I must qualify this Tweet by pointing out that my family cooks unusually healthy meals and so I’m largely able to escape the American food trap I identified here. However, the sad fact is that most Americans aren’t eating well, and many probably don’t even realize just how bad their diet is. Enter Ultra-Processed People by Chris van Tulleken.
Ultra-Processed People gives us a new food heuristic: when crafting your diet you can largely ignore fat, sugar and carb content. Instead, pay attention to the extent to which a food has been processed. Ultra-processed food (UPF) is addictive, difficult for our body to process, and is likely the primary cause of the obesity epidemic. Even ostensibly “healthy” UPF like Lean Pockets or Beyond Meat are actually bad for your body and should be avoided.
If this thesis is correct, Ultra-Processed People could revolutionize how we think about what we eat and the steps we take to finally get America’s obesity epidemic under control.
UPF now makes up as much as 60 per cent of the average diet in the UK and the USA. Many children, including my own, get most of their calories from these substances. UPF is our food culture, the stuff from which we construct our bodies. If you are reading this in Australia, Canada, the UK or the USA, this is your national diet.
Let’s define our terms. Our rule of thumb is that if a product contains ingredients that you wouldn’t find in a well-stocked kitchen, it’s probably UPF. For example, my peanut butter contains hydrogenated palm oil and my guava juice contains xanthan gum. This means that both of these products are technically UPF, as they contain ingredients that have been heavily processed.
UPF exists on a scale. A product may contain trace amounts of UPF ingredients, like these local food bars that contain soy protein isolate and vanilin, but are otherwise made from wholesome ingredients.
Or a product can be made almost entirely from processed materials. For example, look at this toxic sludge 👇 We sold these culinary abortions at the convenience store I managed when I was in college, and they’re so fucking foul that a single large bite was enough to make my stomach hurt. Ultra-Processed People refers to this crap as an “industrially produced edible substance,” and if you look at the ingredients list you’ll see why that label is justified.

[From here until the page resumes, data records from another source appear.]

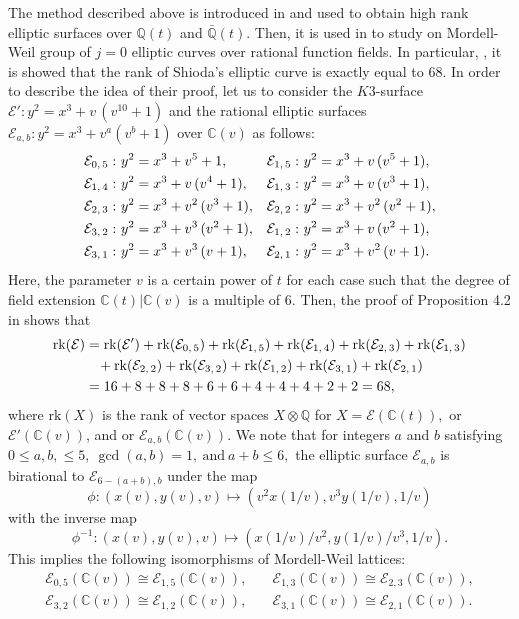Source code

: \documentclass[11pt]{amsart}
\newcommand{\Q}{{\mathbb Q}}
\newcommand{\CC}{{\mathbb C}}
\newcommand{\Ee}{{\mathcal E}}
\newcommand{\rk}{{\text{rk}}}
\numberwithin{equation}{section}
\numberwithin{table}{section}
\newcommand\<{\langle}
\begin{document}
The method described 	above  is introduced in \cite{meijer}  and used to obtain high rank elliptic surfaces over $\Q(t) $ and $\bar{\Q}(t)$. 
Then, it is  used in \cites{Chahal2000, meijer} to study on Mordell-Weil group of $j=0$ elliptic curves over rational function fields. In particular, \cite{Chahal2000}, it is showed that the rank of Shioda's elliptic curve is exactly equal to $68$. 
In order to describe  the  idea of their proof, let us to consider the $K3$-surface $\Ee': y^2= x^3 + v\,(v^{10} + 1)$   and  
the rational elliptic surfaces $\Ee_{a, b}: y^2= x^3 + v^a (v^b+1)$ over $\CC(v)$ as follows:
\begin{align}
		\Ee_{0,\, 5}:\ &  y^2= x^3 + v^5 + 1,  &  
		\Ee_{1,\, 5}:\ &  y^2= x^3 + v\,(v^5 + 1), \notag \\
		\Ee_{1,\, 4}:\ &  y^2= x^3 + v\,(v^4 + 1),  &  
		\Ee_{1,\, 3}:\ &  y^2= x^3 + v\,(v^3+1),   \notag \\
		\Ee_{2,\, 3}:\ &  y^2= x^3 + v^2\,(v^3+1), &
		\Ee_{2,\, 2}:\ &  y^2= x^3 + v^2\,(v^2+1),  \notag \\
		\Ee_{3,\, 2}:\ &  y^2= x^3 + v^3\,(v^2+1),  &
		\Ee_{1,\, 2}:\ &  y^2= x^3 + v \,(v^2+1),\notag \\
		\Ee_{3,\, 1}:\ &  y^2= x^3 + v^3\,(v+1),  &
		\Ee_{2,\, 1}:\ &  y^2= x^3 + v^2\,(v+1). 	\label{rak1}
\end{align}
Here, the parameter $v$ is a certain power of $t$ for each case such that the
degree of field extension $\CC(t) | \CC(v)$ is a multiple  of $6$. 
Then,   the  proof of Proposition 4.2 in \cite{Chahal2000} shows that
%
\begin{align}
		\rk (\Ee ) & =   \rk (\Ee')+\rk (\Ee_{0,\, 5}) + \rk (\Ee_{1,\, 5}) +\rk (\Ee_{1,\, 4})+\rk (\Ee_{2,\, 3})+\rk (\Ee_{1,\, 3}) \notag \\ 
		& \hspace{0.3cm }+ \rk (\Ee_{2,\, 2}) + \rk (\Ee_{3,\, 2})+ \rk (\Ee_{1,\, 2}) +\rk (\Ee_{3,\, 1})+ \rk (\Ee_{2,\, 1}) \notag \\ &=16+8 + 8 + 8 + 6 + 6 + 4 + 4 + 4 + 2 + 2=68, 	\label{rak2}
\end{align}
%
where $\rk (X)$ is the rank of vector spaces $X \otimes \Q$  for 
$X= \Ee (\CC(t)),$ or $\Ee'(\CC(v))$, and  or $\Ee_{a, b}(\CC(v))$.
We note that for  integers $a$ and $b$ satisfying
$0 \leq a, b, \leq 5, \ \gcd(a,b)=1, \ \text{and}\  a+b \leq 6, $
 the elliptic 
surface $ \Ee_{a, b}$   is birational to $\Ee_{6-(a+b), b}$   under the map
$$\phi:   (x(v), y(v), v) \mapsto \left( v^2 x(1/v) , v^3 y(1/v), 1/v \right)$$  with the  inverse map 
$$\phi^{-1}:   (x(v), y(v), v) \mapsto \left( x(1/v)/v^2  , y(1/v)/v^3, 1/v \right).$$
This implies the following isomorphisms of Mordell-Weil lattices:
\begin{align*}
	\Ee_{0, 5}(\CC(v))  \cong  \Ee_{1, 5}(\CC(v)),\quad & \Ee_{1, 3}(\CC(v)) \cong \Ee_{2,3}(\CC(v)),\\
	\Ee_{3, 2}(\CC(v))  \cong \Ee_{1, 2}(\CC(v)),\quad &  \Ee_{3, 1}(\CC(v))  \cong \Ee_{2, 1}(\CC(v)). 
\end{align*}
\end{document}
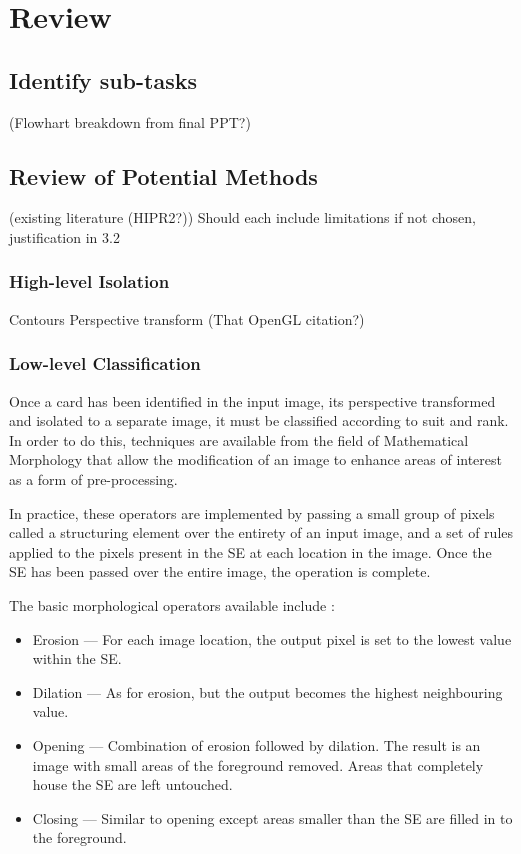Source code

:\documentclass[a4paper,12pt,notitlepage]{article}
\begin{document}
\section{Review}
	\subsection{Identify sub-tasks}
		(Flowhart breakdown from final PPT?)
	\subsection{Review of Potential Methods}
		(existing literature (HIPR2?))
		Should each include limitations if not chosen, justification in 3.2
		\subsubsection{High-level Isolation}
			Contours
			Perspective transform (That OpenGL citation?)
		\subsubsection{Low-level Classification}
			Once a card has been identified in the input image, its perspective transformed and isolated to a separate image, it must be classified according to suit and rank. In order to do this, techniques are available from the field of Mathematical Morphology that allow the modification of an image to enhance areas of interest as a form of pre-processing.

			In practice, these operators are implemented by passing a small group of pixels called a structuring element over the entirety of an input image, and a set of rules applied to the pixels present in the SE at each location in the image. Once the SE has been passed over the entire image, the operation is complete.

			The basic morphological operators available include \autocite{sonka1999image1}:

			\begin{itemize}
				\item Erosion --- For each image location, the output pixel is set to the lowest value within the SE.
				\item Dilation --- As for erosion, but the output becomes the highest neighbouring value. 
				\item Opening --- Combination of erosion followed by dilation. The result is an image with small areas of the foreground removed. Areas that completely house the SE are left untouched.
				\item Closing --- Similar to opening except areas smaller than the SE are filled in to the foreground.
			\end{itemize}
\end{document}
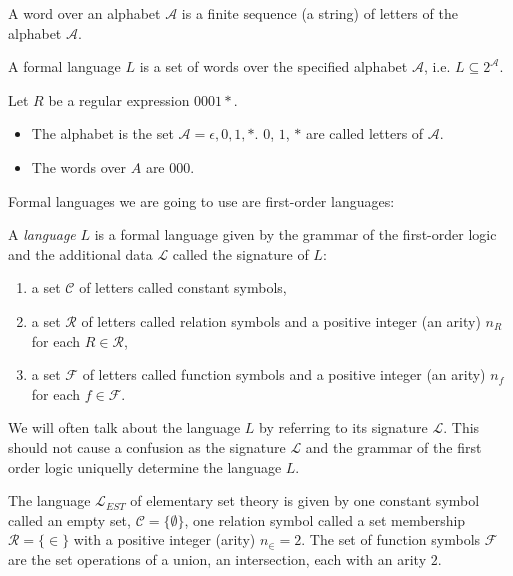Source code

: \begin{defn}
A word over an alphabet $\mathcal{A}$ is a finite sequence (a string) of letters of the alphabet $\mathcal{A}$.
\end{defn}

\begin{defn}
A formal language $L$ is a set of words over the specified alphabet $\mathcal{A}$, i.e. $L \subseteq 2^\mathcal{A}$.
\end{defn}

\begin{exmp}
Let $R$ be a regular expression $0001*$.
\begin{itemize}
\item The alphabet is the set $\mathcal{A}={\epsilon, 0,1,*}$. $0$, $1$, $*$ are called letters of $\mathcal{A}$.
\item The words over $A$ are $000$.
\end{itemize}
\end{exmp}

Formal languages we are going to use are first-order languages:
\begin{defn}
A \emph{language} $L$ is a formal language given by the grammar of the first-order logic and the additional data $\mathcal{L}$ called the signature of $L$:
\begin{enumerate}
\item a set $\mathcal{C}$ of letters called constant symbols,
\item a set $\mathcal{R}$ of letters called relation symbols and a positive integer (an arity) $n_R$ for each $R \in \mathcal{R}$,
\item a set $\mathcal{F}$ of letters called function symbols and a positive integer (an arity) $n_f$ for each $f \in \mathcal{F}$.
\end{enumerate}
\end{defn}

\begin{remark}
We will often talk about the language $L$ by referring to its signature $\mathcal{L}$. This should not cause a confusion as the signature $\mathcal{L}$ and the grammar of the first order logic uniquelly determine the language $L$.
\end{remark}

\begin{exmp}
The language $\mathcal{L}_{EST}$ of elementary set theory is given by one constant symbol called an empty set, $\mathcal{C}=\{\emptyset\}$, one relation symbol called a set membership $\mathcal{R}=\{\in\}$ with a positive integer (arity) $n_{\in}=2$. The set of function symbols $\mathcal{F}$ are the set operations of a union, an intersection, each with an arity $2$.
\end{exmp}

If UPF is so unhealthy, why do we eat so much of it? There are several reasons…
Price - Ultra-processed foods are assembled in a factory from ethically dubious ingredients. The UPF production technique breaks down whole food like corn or wheat to its base structure, and then reconstitutes the mush into a food-like product.
Because the finished “industrially produced edible substance” bears no resemblance to the ingredients that have gone into it, food factories can use the cheapest and least appetizing inputs. Such as leftovers from ethanol production. That Pop-Tart you enjoy every morning could contain traces of corn husks that were previously treated to make car fuel. Delicious!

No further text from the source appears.